Dans les reflets de la mère, l’écueil du pas à pas

Il y a eu une valse de synchronicités qui m’ont fait converger vers un retour à l’art après ces quelques mois de vide. L’un est arrivé par sms, une lointaine amie s’est mise à la peinture et en me montrant ce qu’elle faisait, cela m’a replongée dans mon envie de peindre. Sans m’y mettre. Le second est venu d’un challenge sur instagram, le premier (m’ayant lancée dans) est venu d’un article de Eliness sur lequel j’ai accepté d’être un peu bousculée. Je me suis dit, moi aussi je peux. Comme je ne peux pas vraiment (je vais développer plus tard), je suis allée chercher un cours sur Skillshare et je me suis attaquée aux personnages, point noir pour moi (punaise, c’est dur le vivant).

5 cm, la peinture

C’est que je peine. À prendre un pinceau, sortir l’aquarelle du tiroir, trouver le carnet qui ne boulochera pas, trouver le sujet, me lancer. Les deux derniers points sont les plus difficiles, souvent j’ai sorti mon matériel pour rien, le blocage. La tête prise dans un étau et le blocage.
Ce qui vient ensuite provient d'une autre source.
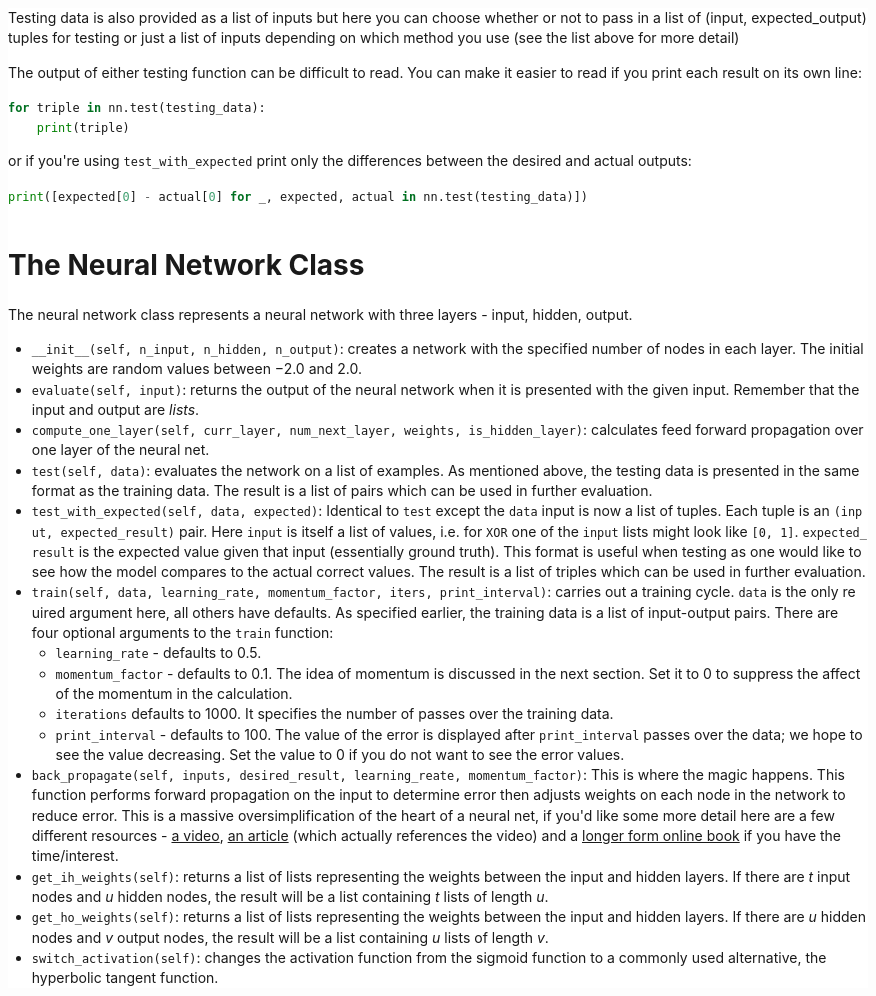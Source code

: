Testing data is also provided as a list of inputs but here you can choose whether or not to pass in a list of (input, expected_output) tuples for testing or just a list of inputs depending on which method you use (see the list above for more detail)

The output of either testing function can be difficult to read. You can make it easier to read if you print each result on its own line:

```python
for triple in nn.test(testing_data):    
    print(triple)
```

or if you're using `test_with_expected` print only the differences between the desired and actual outputs:

```python
print([expected[0] - actual[0] for _, expected, actual in nn.test(testing_data)])
```

# The Neural Network Class

The neural network class represents a neural network with three layers - input, hidden, output.

- `__init__(self, n_input, n_hidden, n_output)`: creates a network with the specified number of nodes in each layer. The initial weights are random values between $-2.0$ and $2.0$.
- `evaluate(self, input)`: returns the output of the neural network when it is presented with the given input. Remember that the input and output are *lists*.
- `compute_one_layer(self, curr_layer, num_next_layer, weights, is_hidden_layer)`: calculates feed forward propagation over one layer of the neural net.
- `test(self, data)`: evaluates the network on a list of examples. As mentioned above, the testing data is presented in the same format as the training data. The result is a list of pairs which can be used in further evaluation.
- `test_with_expected(self, data, expected)`: Identical to `test` except the `data` input is now a list of tuples. Each tuple is an `(input, expected_result)` pair. Here `input` is itself a list of values, i.e. for `XOR` one of the `input` lists might look like `[0, 1]`. `expected_result` is the expected value given that input (essentially ground truth). This format is useful when testing as one would like to see how the model compares to the actual correct values. The result is a list of triples which can be used in further evaluation.
- `train(self, data, learning_rate, momentum_factor, iters, print_interval)`: carries out a training cycle. `data` is the only re uired argument here, all others have defaults. As specified earlier, the training data is a list of input-output pairs. There are four optional arguments to the `train` function:
    - `learning_rate` - defaults to $0.5$.
    - `momentum_factor` - defaults to $0.1$. The idea of momentum is discussed in the next section. Set it to $0$ to suppress the affect of the momentum in the calculation.
    - `iterations` defaults to $1000$. It specifies the number of passes over the training data.
    - `print_interval` - defaults to $100$. The value of the error is displayed after `print_interval` passes over the data; we hope to see the value decreasing. Set the value to $0$ if you do not want to see the error values.
- `back_propagate(self, inputs, desired_result, learning_reate, momentum_factor)`: This is where the magic happens. This function performs forward propagation on the input to determine error then adjusts weights on each node in the network to reduce error. This is a massive oversimplification of the heart of a neural net, if you'd like some more detail here are a few different resources - [a video](https://www.youtube.com/watch?v=aircAruvnKk), [an article](https://towardsdatascience.com/how-to-build-your-own-neural-network-from-scratch-in-python-68998a08e4f6) (which actually references the video) and a [longer form online book](http://neuralnetworksanddeeplearning.com/) if you have the time/interest.
- `get_ih_weights(self)`: returns a list of lists representing the weights between the input and hidden layers. If there are $t$ input nodes and $u$ hidden nodes, the result will be a list containing $t$ lists of length $u$.
- `get_ho_weights(self)`: returns a list of lists representing the weights between the input and hidden layers. If there are $u$ hidden nodes and $v$ output nodes, the result will be a list containing $u$ lists of length $v$.
- `switch_activation(self)`: changes the activation function from the sigmoid function to a
    commonly used alternative, the hyperbolic tangent function.
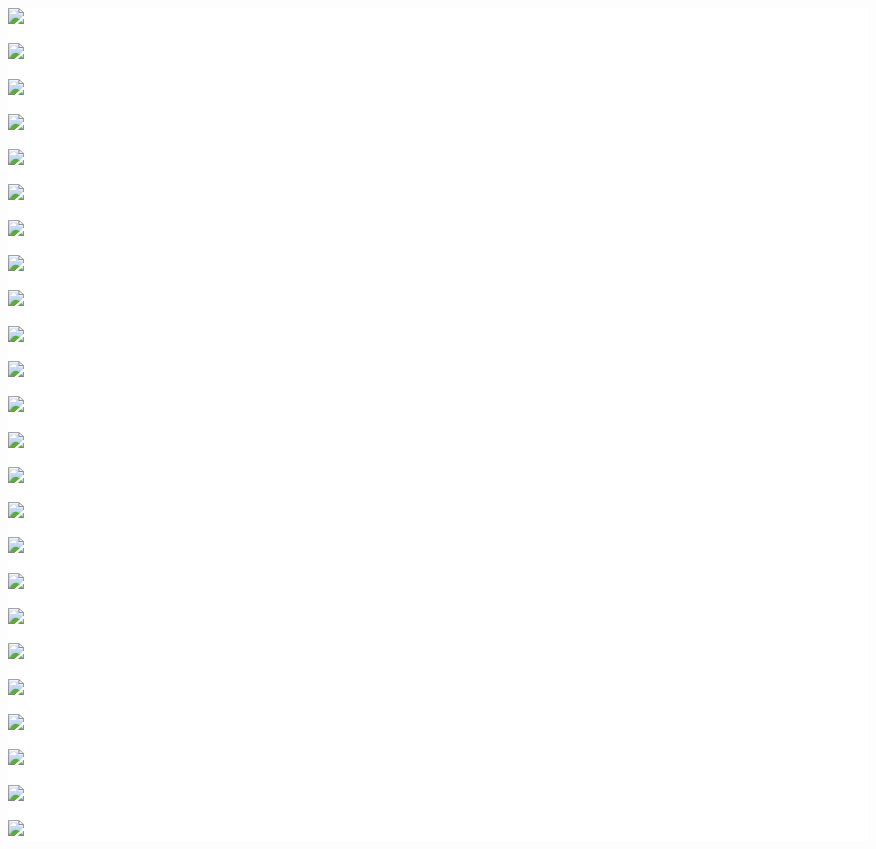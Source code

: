 ![](img/d0296aff5aa49fc3e245fc327f062d9c_439.png)

![](img/d0296aff5aa49fc3e245fc327f062d9c_440.png)

![](img/d0296aff5aa49fc3e245fc327f062d9c_441.png)

![](img/d0296aff5aa49fc3e245fc327f062d9c_442.png)

![](img/d0296aff5aa49fc3e245fc327f062d9c_443.png)

![](img/d0296aff5aa49fc3e245fc327f062d9c_444.png)

![](img/d0296aff5aa49fc3e245fc327f062d9c_445.png)

![](img/d0296aff5aa49fc3e245fc327f062d9c_446.png)

![](img/d0296aff5aa49fc3e245fc327f062d9c_447.png)

![](img/d0296aff5aa49fc3e245fc327f062d9c_448.png)

![](img/d0296aff5aa49fc3e245fc327f062d9c_449.png)

![](img/d0296aff5aa49fc3e245fc327f062d9c_450.png)

![](img/d0296aff5aa49fc3e245fc327f062d9c_451.png)

![](img/d0296aff5aa49fc3e245fc327f062d9c_452.png)

![](img/d0296aff5aa49fc3e245fc327f062d9c_453.png)

![](img/d0296aff5aa49fc3e245fc327f062d9c_454.png)

![](img/d0296aff5aa49fc3e245fc327f062d9c_455.png)

![](img/d0296aff5aa49fc3e245fc327f062d9c_456.png)

![](img/d0296aff5aa49fc3e245fc327f062d9c_457.png)

![](img/d0296aff5aa49fc3e245fc327f062d9c_458.png)

![](img/d0296aff5aa49fc3e245fc327f062d9c_459.png)

![](img/d0296aff5aa49fc3e245fc327f062d9c_460.png)

![](img/d0296aff5aa49fc3e245fc327f062d9c_461.png)

![](img/d0296aff5aa49fc3e245fc327f062d9c_462.png)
Une partie du problème vient de sa voix dans ma tête, l’enfance puis l’adolescence qui surgissent et elle qui me dit comme je ne sais pas dessiner, comme j’ai du travail, comme c’est mauvais ce que je fais (non mais là c’est trop gros, trop petit, décalé, la perspective c’est pas ton truc, en fait je préférais avant que tu effaces) elle me disait comme je ne peux rien en espérer. Comme je devrais abandonner, surtout. Et je l’ai fait, j’ai abandonné le dessin une vingtaine d’années sur une reproduction d’Aladdin qui m’avait pris des heures ; j’avais raté le visage de Jasmine et elle, elle me disait que c’était essentiellement le reste, que j’avais foiré. Je me souviens encore de l’arrêt, dans ma tête. Le à quoi bon. Si je suis nulle à ce point pourquoi continuer ?
Depuis, je continue le travail de sape toute seule. Chaque fois que je montre un dessin à une personne ou sur internet, je pointe directement les défauts, je les signale avant qu’on ne me dise « c’est pas un peu foiré là, le pétale ? », si complètement, c’est foiré. Une catastrophe. Une amie m’a dit (puis une personne sur Instagram, aïe) que j’étais dure avec moi, que je pointais les défauts mais que c’était très bien… je ne sais plus regarder ce que je crée sans voir et dire les erreurs. Je ne sais plus.
Et donc, ce dessin d’Aladdin…

D’après une lithographie, février 1998

Étrangement (parce que je ne me souvenais pas, pour moi l’arrêt définitif est sur Aladdin), je suis tombée à la suite sur d’autres dessins que je ne lui ai jamais montré j’en suis certaine, j’ai continué encore un peu le mois qui a suivi, un unique en mai et puis plus rien. Le dernier, véritable dernier, est une reproduction agrandie du dessin (en relief) imprimé sur mon faire-part de naissance. Pas anodin.
Il est pratiquement effacé par le temps. Je devrais peut-être le passer au feutre.. ?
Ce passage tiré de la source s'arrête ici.